- REQUIRED ACTION
Make a tally of the lines in the records that include the string "assets", and give only that number.
____________
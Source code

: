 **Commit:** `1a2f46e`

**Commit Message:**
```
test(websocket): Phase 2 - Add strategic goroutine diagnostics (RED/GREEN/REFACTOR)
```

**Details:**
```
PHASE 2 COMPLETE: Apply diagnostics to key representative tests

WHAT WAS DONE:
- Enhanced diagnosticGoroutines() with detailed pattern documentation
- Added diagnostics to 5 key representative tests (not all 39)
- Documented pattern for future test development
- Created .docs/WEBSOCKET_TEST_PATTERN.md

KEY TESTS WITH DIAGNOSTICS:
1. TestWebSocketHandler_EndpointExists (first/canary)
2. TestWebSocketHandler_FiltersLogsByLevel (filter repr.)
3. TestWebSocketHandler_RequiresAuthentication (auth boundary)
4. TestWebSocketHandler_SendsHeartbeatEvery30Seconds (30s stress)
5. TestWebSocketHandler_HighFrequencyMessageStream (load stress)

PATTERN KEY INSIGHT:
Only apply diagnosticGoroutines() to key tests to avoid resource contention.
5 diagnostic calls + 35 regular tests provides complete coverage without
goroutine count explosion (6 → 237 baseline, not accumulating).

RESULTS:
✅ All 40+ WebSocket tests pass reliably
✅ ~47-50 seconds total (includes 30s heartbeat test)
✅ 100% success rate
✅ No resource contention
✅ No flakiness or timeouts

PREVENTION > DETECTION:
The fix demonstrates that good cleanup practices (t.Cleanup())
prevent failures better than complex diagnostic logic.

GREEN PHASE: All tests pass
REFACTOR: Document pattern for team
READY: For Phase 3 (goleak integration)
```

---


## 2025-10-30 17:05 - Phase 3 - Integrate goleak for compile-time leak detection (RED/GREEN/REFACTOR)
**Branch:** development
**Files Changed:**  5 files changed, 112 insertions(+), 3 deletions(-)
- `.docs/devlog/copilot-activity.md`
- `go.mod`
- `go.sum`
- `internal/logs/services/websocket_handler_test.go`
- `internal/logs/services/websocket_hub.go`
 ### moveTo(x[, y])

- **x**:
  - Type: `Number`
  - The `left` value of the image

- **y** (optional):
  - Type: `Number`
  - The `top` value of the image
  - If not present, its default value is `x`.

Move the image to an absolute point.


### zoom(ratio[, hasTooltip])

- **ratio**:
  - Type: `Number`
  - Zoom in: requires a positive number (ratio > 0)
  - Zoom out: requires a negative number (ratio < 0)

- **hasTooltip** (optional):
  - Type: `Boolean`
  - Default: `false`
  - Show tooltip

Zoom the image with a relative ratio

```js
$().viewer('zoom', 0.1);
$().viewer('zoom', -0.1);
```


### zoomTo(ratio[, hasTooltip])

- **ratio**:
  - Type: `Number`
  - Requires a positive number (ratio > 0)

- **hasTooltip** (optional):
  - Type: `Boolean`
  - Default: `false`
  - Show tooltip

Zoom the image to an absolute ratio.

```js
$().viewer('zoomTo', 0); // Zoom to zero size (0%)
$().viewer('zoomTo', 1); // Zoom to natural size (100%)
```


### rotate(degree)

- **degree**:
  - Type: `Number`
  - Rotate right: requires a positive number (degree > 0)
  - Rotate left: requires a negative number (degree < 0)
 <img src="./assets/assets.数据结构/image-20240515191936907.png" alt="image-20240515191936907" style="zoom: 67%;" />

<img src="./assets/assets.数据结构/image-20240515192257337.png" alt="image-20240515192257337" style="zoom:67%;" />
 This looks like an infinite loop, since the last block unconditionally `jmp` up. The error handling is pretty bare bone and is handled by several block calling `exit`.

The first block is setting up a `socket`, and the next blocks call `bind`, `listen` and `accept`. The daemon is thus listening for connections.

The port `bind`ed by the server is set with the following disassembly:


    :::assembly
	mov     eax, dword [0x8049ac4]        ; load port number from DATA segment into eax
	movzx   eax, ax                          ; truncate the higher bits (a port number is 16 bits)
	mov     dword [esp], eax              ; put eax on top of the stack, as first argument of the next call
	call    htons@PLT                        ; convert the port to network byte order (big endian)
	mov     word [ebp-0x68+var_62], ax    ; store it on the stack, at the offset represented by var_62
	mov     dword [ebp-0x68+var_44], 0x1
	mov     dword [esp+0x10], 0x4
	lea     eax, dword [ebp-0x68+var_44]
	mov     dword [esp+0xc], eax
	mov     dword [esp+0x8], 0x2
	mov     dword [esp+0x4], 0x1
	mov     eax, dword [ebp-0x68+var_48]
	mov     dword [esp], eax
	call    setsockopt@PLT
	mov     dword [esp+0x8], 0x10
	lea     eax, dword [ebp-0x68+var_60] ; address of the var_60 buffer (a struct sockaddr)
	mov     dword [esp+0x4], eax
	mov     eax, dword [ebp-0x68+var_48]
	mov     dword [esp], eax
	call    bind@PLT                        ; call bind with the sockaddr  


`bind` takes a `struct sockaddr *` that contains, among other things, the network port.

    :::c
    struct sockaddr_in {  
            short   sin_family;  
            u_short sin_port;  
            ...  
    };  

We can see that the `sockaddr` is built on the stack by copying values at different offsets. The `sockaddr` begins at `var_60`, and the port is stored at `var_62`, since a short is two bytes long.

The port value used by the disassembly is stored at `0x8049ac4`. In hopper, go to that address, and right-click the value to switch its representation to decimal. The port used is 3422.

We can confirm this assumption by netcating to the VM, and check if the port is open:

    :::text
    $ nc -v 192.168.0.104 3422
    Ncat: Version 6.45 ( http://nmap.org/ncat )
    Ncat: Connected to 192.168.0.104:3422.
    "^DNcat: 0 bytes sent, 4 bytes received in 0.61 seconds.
____________
- YOUR SOLUTION
2